# [Items from a dataset]
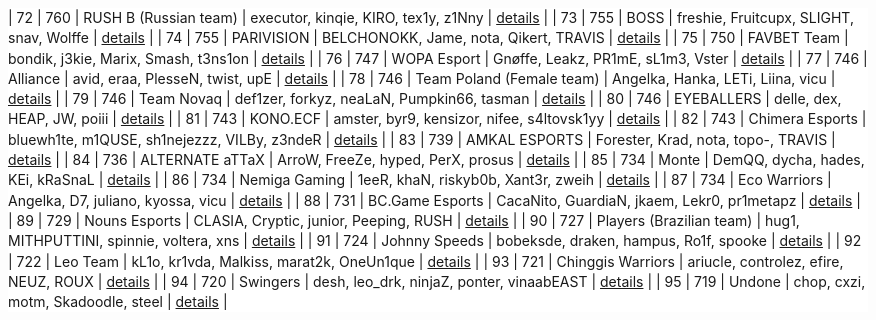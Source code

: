| 72       |    760 | RUSH B (Russian team)                     | executor, kinqie, KIRO, tex1y, z1Nny               | [details](details/2025_05_05/0072--rush_b__russian_team_--executor-kinqie-kiro-tex1y-z1nny.md)                          |
| 73       |    755 | BOSS                                      | freshie, Fruitcupx, SLIGHT, snav, Wolffe           | [details](details/2025_05_05/0073--boss--freshie-fruitcupx-slight-snav-wolffe.md)                                       |
| 74       |    755 | PARIVISION                                | BELCHONOKK, Jame, nota, Qikert, TRAVIS             | [details](details/2025_05_05/0074--parivision--belchonokk-jame-nota-qikert-travis.md)                                   |
| 75       |    750 | FAVBET Team                               | bondik, j3kie, Marix, Smash, t3ns1on               | [details](details/2025_05_05/0075--favbet_team--bondik-j3kie-marix-smash-t3ns1on.md)                                    |
| 76       |    747 | WOPA Esport                               | Gnøffe, Leakz, PR1mE, sL1m3, Vster                 | [details](details/2025_05_05/0076--wopa_esport--gn_ffe-leakz-pr1me-sl1m3-vster.md)                                      |
| 77       |    746 | Alliance                                  | avid, eraa, PlesseN, twist, upE                    | [details](details/2025_05_05/0077--alliance--avid-eraa-plessen-twist-upe.md)                                            |
| 78       |    746 | Team Poland (Female team)                 | Angelka, Hanka, LETi, Liina, vicu                  | [details](details/2025_05_05/0078--team_poland__female_team_--angelka-hanka-leti-liina-vicu.md)                         |
| 79       |    746 | Team Novaq                                | def1zer, forkyz, neaLaN, Pumpkin66, tasman         | [details](details/2025_05_05/0079--team_novaq--def1zer-forkyz-nealan-pumpkin66-tasman.md)                               |
| 80       |    746 | EYEBALLERS                                | delle, dex, HEAP, JW, poiii                        | [details](details/2025_05_05/0080--eyeballers--delle-dex-heap-jw-poiii.md)                                              |
| 81       |    743 | KONO.ECF                                  | amster, byr9, kensizor, nifee, s4ltovsk1yy         | [details](details/2025_05_05/0081--kono_ecf--amster-byr9-kensizor-nifee-s4ltovsk1yy.md)                                 |
| 82       |    743 | Chimera Esports                           | bluewh1te, m1QUSE, sh1nejezzz, VILBy, z3ndeR       | [details](details/2025_05_05/0082--chimera_esports--bluewh1te-m1quse-sh1nejezzz-vilby-z3nder.md)                        |
| 83       |    739 | AMKAL ESPORTS                             | Forester, Krad, nota, topo-, TRAVIS                | [details](details/2025_05_05/0083--amkal_esports--forester-krad-nota-topo--travis.md)                                   |
| 84       |    736 | ALTERNATE aTTaX                           | ArroW, FreeZe, hyped, PerX, prosus                 | [details](details/2025_05_05/0084--alternate_attax--arrow-freeze-hyped-perx-prosus.md)                                  |
| 85       |    734 | Monte                                     | DemQQ, dycha, hades, KEi, kRaSnaL                  | [details](details/2025_05_05/0085--monte--demqq-dycha-hades-kei-krasnal.md)                                             |
| 86       |    734 | Nemiga Gaming                             | 1eeR, khaN, riskyb0b, Xant3r, zweih                | [details](details/2025_05_05/0086--nemiga_gaming--1eer-khan-riskyb0b-xant3r-zweih.md)                                   |
| 87       |    734 | Eco Warriors                              | Angelka, D7, juliano, kyossa, vicu                 | [details](details/2025_05_05/0087--eco_warriors--angelka-d7-juliano-kyossa-vicu.md)                                     |
| 88       |    731 | BC.Game Esports                           | CacaNito, GuardiaN, jkaem, Lekr0, pr1metapz        | [details](details/2025_05_05/0088--bc_game_esports--cacanito-guardian-jkaem-lekr0-pr1metapz.md)                         |
| 89       |    729 | Nouns Esports                             | CLASIA, Cryptic, junior, Peeping, RUSH             | [details](details/2025_05_05/0089--nouns_esports--clasia-cryptic-junior-peeping-rush.md)                                |
| 90       |    727 | Players (Brazilian team)                  | hug1, MITHPUTTINI, spinnie, voltera, xns           | [details](details/2025_05_05/0090--players__brazilian_team_--hug1-mithputtini-spinnie-voltera-xns.md)                   |
| 91       |    724 | Johnny Speeds                             | bobeksde, draken, hampus, Ro1f, spooke             | [details](details/2025_05_05/0091--johnny_speeds--bobeksde-draken-hampus-ro1f-spooke.md)                                |
| 92       |    722 | Leo Team                                  | kL1o, kr1vda, Malkiss, marat2k, OneUn1que          | [details](details/2025_05_05/0092--leo_team--kl1o-kr1vda-malkiss-marat2k-oneun1que.md)                                  |
| 93       |    721 | Chinggis Warriors                         | ariucle, controlez, efire, NEUZ, ROUX              | [details](details/2025_05_05/0093--chinggis_warriors--ariucle-controlez-efire-neuz-roux.md)                             |
| 94       |    720 | Swingers                                  | desh, leo_drk, ninjaZ, ponter, vinaabEAST          | [details](details/2025_05_05/0094--swingers--desh-leo_drk-ninjaz-ponter-vinaabeast.md)                                  |
| 95       |    719 | Undone                                    | chop, cxzi, motm, Skadoodle, steel                 | [details](details/2025_05_05/0095--undone--chop-cxzi-motm-skadoodle-steel.md)                                           |
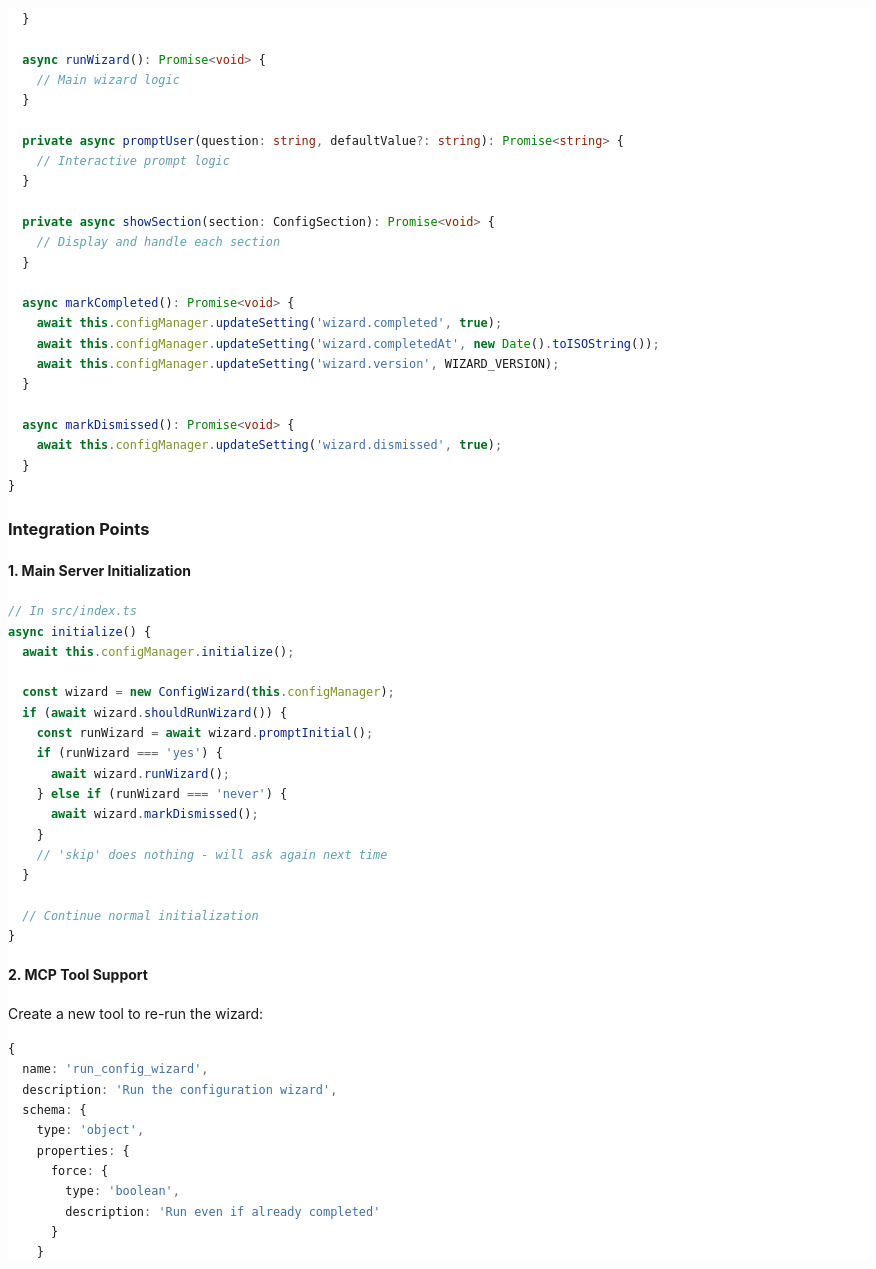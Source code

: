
 ```typescript
  }
  
  async runWizard(): Promise<void> {
    // Main wizard logic
  }
  
  private async promptUser(question: string, defaultValue?: string): Promise<string> {
    // Interactive prompt logic
  }
  
  private async showSection(section: ConfigSection): Promise<void> {
    // Display and handle each section
  }
  
  async markCompleted(): Promise<void> {
    await this.configManager.updateSetting('wizard.completed', true);
    await this.configManager.updateSetting('wizard.completedAt', new Date().toISOString());
    await this.configManager.updateSetting('wizard.version', WIZARD_VERSION);
  }
  
  async markDismissed(): Promise<void> {
    await this.configManager.updateSetting('wizard.dismissed', true);
  }
}
```

### Integration Points

#### 1. Main Server Initialization
```typescript
// In src/index.ts
async initialize() {
  await this.configManager.initialize();
  
  const wizard = new ConfigWizard(this.configManager);
  if (await wizard.shouldRunWizard()) {
    const runWizard = await wizard.promptInitial();
    if (runWizard === 'yes') {
      await wizard.runWizard();
    } else if (runWizard === 'never') {
      await wizard.markDismissed();
    }
    // 'skip' does nothing - will ask again next time
  }
  
  // Continue normal initialization
}
```

#### 2. MCP Tool Support
Create a new tool to re-run the wizard:
```typescript
{
  name: 'run_config_wizard',
  description: 'Run the configuration wizard',
  schema: {
    type: 'object',
    properties: {
      force: {
        type: 'boolean',
        description: 'Run even if already completed'
      }
    }
```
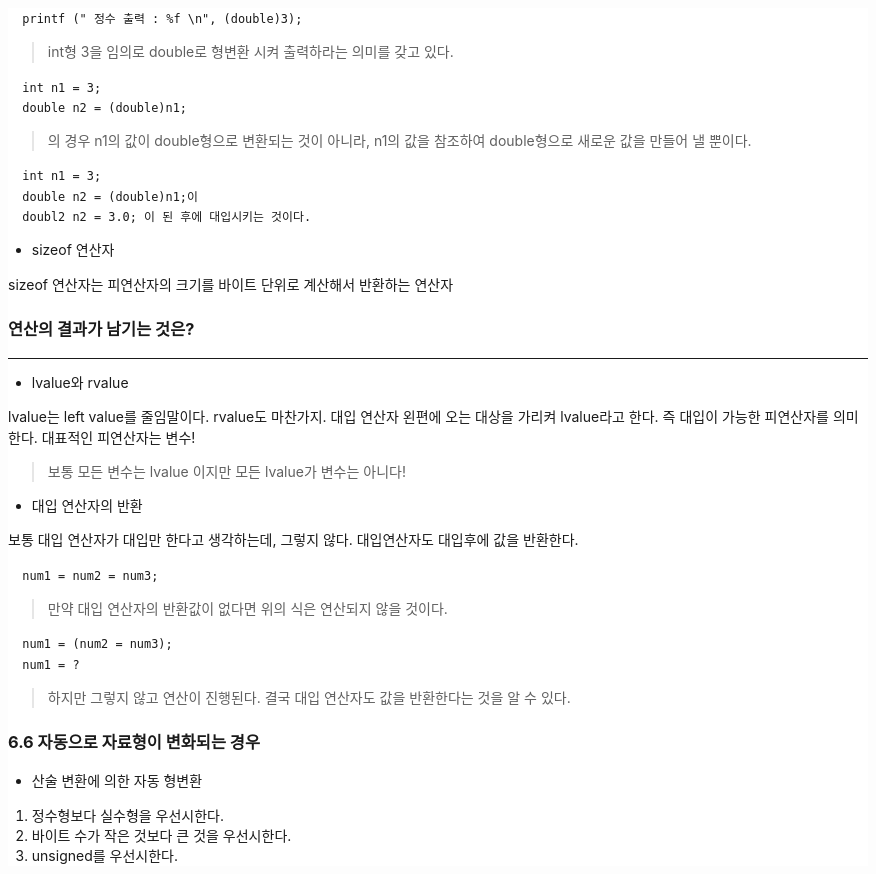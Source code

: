       printf (" 정수 출력 : %f \n", (double)3);
> int형 3을 임의로 double로 형변환 시켜 출력하라는 의미를 갖고 있다.

      int n1 = 3;
      double n2 = (double)n1;
> 의 경우 n1의 값이 double형으로 변환되는 것이 아니라, n1의 값을 참조하여 double형으로 새로운 값을 만들어 낼 뿐이다.

      int n1 = 3;
      double n2 = (double)n1;이
      doubl2 n2 = 3.0; 이 된 후에 대입시키는 것이다.

*  sizeof 연산자

sizeof 연산자는 피연산자의 크기를 바이트 단위로 계산해서 반환하는 연산자

### 연산의 결과가 남기는 것은?
---

* lvalue와 rvalue

lvalue는 left value를 줄임말이다. rvalue도 마찬가지. 대입 연산자 왼편에 오는 대상을 가리켜 lvalue라고 한다. 즉 대입이 가능한 피연산자를 의미한다. 대표적인 피연산자는 변수!

> 보통 모든 변수는 lvalue 이지만 모든 lvalue가 변수는 아니다!

* 대입 연산자의 반환

보통 대입 연산자가 대입만 한다고 생각하는데, 그렇지 않다. 대입연산자도 대입후에 값을 반환한다.

      num1 = num2 = num3;
> 만약 대입 연산자의 반환값이 없다면 위의 식은 연산되지 않을 것이다.

      num1 = (num2 = num3);
      num1 = ?
> 하지만 그렇지 않고 연산이 진행된다. 결국 대입 연산자도 값을 반환한다는 것을 알 수 있다.

### 6.6 자동으로 자료형이 변화되는 경우

* 산술 변환에 의한 자동 형변환

1. 정수형보다 실수형을 우선시한다.
2. 바이트 수가 작은 것보다 큰 것을 우선시한다.
3. unsigned를 우선시한다.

# [Required work]
Working from the entries above, filter out every line that lacks "vicu" and copy what remains.

# [Solution to this problem]
| 78       |    746 | Team Poland (Female team)                 | Angelka, Hanka, LETi, Liina, vicu                  | [details](details/2025_05_05/0078--team_poland__female_team_--angelka-hanka-leti-liina-vicu.md)                         |
| 87       |    734 | Eco Warriors                              | Angelka, D7, juliano, kyossa, vicu                 | [details](details/2025_05_05/0087--eco_warriors--angelka-d7-juliano-kyossa-vicu.md)                                     |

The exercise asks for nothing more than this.